Следует отметить, что в его интересе к политике не было ничего поверхностного. Как мне казалось, Гарольд тратил на изучение волновавших его вопросов большую часть дня. Кабинет на Обри-роуд постепенно стал чем-то вроде склада правозащитной литературы. Здесь он черпал материал для своих речей, своих выступлений по телевидению, привлекавших внимание к широкому кругу вопросов.
Тем не менее отнюдь не все, кто вступал с Гарольдом в политические дискуссии в восьмидесятые и девяностые годы, считали, что им так уж посчастливилось. У меня в дневнике записано, что в 1981 году в Нью-Йорке у Гарольда вышла ссора с Джоан Дидион[57] по поводу политики США в отношении Сальвадора. Джоан нанесла ответный удар: «А как насчет Фолклендских островов». То ли Джоан назвала Гарольда «безрассудным», то ли он ее, но, конечно же, прощаясь, они обнялись в знак примирения.
Безрассуден — пусть, но был ли он прав? Гарольд отвечал на этот вопрос вопросом: «Почему они не уделяют внимания тому, что меня возмущает?» Конечно же, обвинения в «безрассудстве» или «противоречии здравому смыслу» часто предъявлялись Гарольду во время политических дискуссий — признаюсь, я и сама иногда бросала ему: «Как можно забывать о судьбе писателя на Кубе…» После смерти Гарольда среди тех вещиц, что он хранил в своем столе, я нашла карточку, оставшуюся от какого-то званого обеда, где курсивом значилось: «Антония». Вероятно, в тот вечер на противоположной стороне стола случился очередной спор. На обратной стороне карточки я нацарапала: «Дорогой, ты прав. ЗАМОЛЧИ». Разумеется, именно так я тогда и чувствовала: и я была польщена и тронута тем, что Гарольд сохранил карточку на память.
В сущности, усилия, предпринимаемые Гарольдом в области международного протеста, были направлены на Латинскую и Южную Америку, в особенности, Никарагуа.

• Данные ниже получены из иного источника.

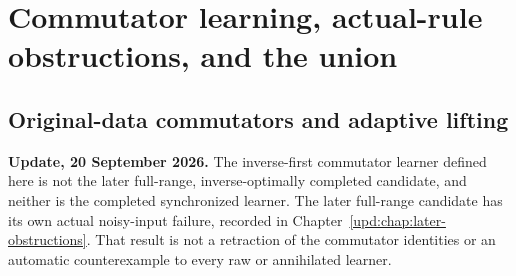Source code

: \documentclass[11pt,oneside,openany,a4paper]{book}
\numberwithin{equation}{chapter}
\theoremstyle{definition}
\theoremstyle{remark}
\newcommand{\R}{\mathbb R}\newcommand{\E}{\mathbb E}\newcommand{\Prb}{\mathbb P}\newcommand{\PP}{\mathbb P}
\newcommand{\F}[1]{\left\lVert#1\right\rVert_F}
\newcommand{\op}[1]{\left\lVert#1\right\rVert_{\rm op}}
\DeclareMathOperator{\tr}{tr}\DeclareMathOperator{\rank}{rank}
\DeclareMathOperator{\diag}{blockdiag}\DeclareMathOperator{\range}{range}
\DeclareMathOperator{\ran}{range}\DeclareMathOperator{\OPT}{OPT}
\newcommand{\HH}{\mathcal H}\newcommand{\SSS}{\mathcal S}
\newcommand{\J}{\mathcal J}\newcommand{\transpose}{\mathsf T}
\begin{document}
\endgroup

\part{Commutator learning, actual-rule obstructions, and the union}

\begingroup
\let\E\relax
\newcommand{\E}{\mathbb E}
\let\R\relax
\newcommand{\R}{\mathbb R}
\let\F\relax
\newcommand{\F}[1]{\lVert #1\rVert_F}
\let\op\relax
\newcommand{\op}[1]{\lVert #1\rVert_{\mathrm{op}}}
\let\ran\relax
\newcommand{\ran}{\operatorname{range}}
\let\rank\relax
\newcommand{\rank}{\operatorname{rank}}
\let\diag\relax
\newcommand{\diag}{\operatorname{blockdiag}}
\let\OPT\relax
\newcommand{\OPT}{\operatorname{OPT}}
\let\dist\relax
\newcommand{\dist}{\operatorname{dist}}
\let\tr\relax
\newcommand{\tr}{\operatorname{tr}}
\let\HH\relax
\newcommand{\HH}{\mathcal H}
\let\SSS\relax
\newcommand{\SSS}{\mathcal S}
\let\J\relax
\newcommand{\J}{\mathcal J}
\let\Id\relax
\newcommand{\Id}{\mathrm I}
\chapter{Original-data commutators and adaptive lifting}\label{ch:comm}
\begin{scopebox}
\textbf{Update, 20 September 2026.} The inverse-first commutator learner defined here is not the later full-range, inverse-optimally completed candidate, and neither is the completed synchronized learner. The later full-range candidate has its own actual noisy-input failure, recorded in Chapter~\ref{upd:chap:later-obstructions}. That result is not a retraction of the commutator identities or an automatic counterexample to every raw or annihilated learner.
\end{scopebox}
\end{document}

Потом — на Восточную Европу и поддержку диссидентов, в особенности, в Чехословакии. И, наконец, — на Турцию. Хотя наши английские друзья по-разному воспринимали участие Гарольда в этих кампаниях (к примеру, Восточная Европа вызывала у них большее сочувствие, чем Латинская Америка), я видела, когда мне удавалось взглянуть на ситуацию со стороны, что Гарольд, в сущности, не был ни разумен, ни безрассуден. Он был всерьез обеспокоен несправедливостью во всем мире и питал глубокое отвращение к авторитаризму, где бы с ним ни сталкивался, причем с самой юности: отказ от службы в британской армии (еще когда ему было восемнадцать), возможно, стал самым ранним проявлением этой позиции. Много позже я заметила в одном интервью, что Гарольд подвергал сомнению любые правила, кроме правил игры в крикет.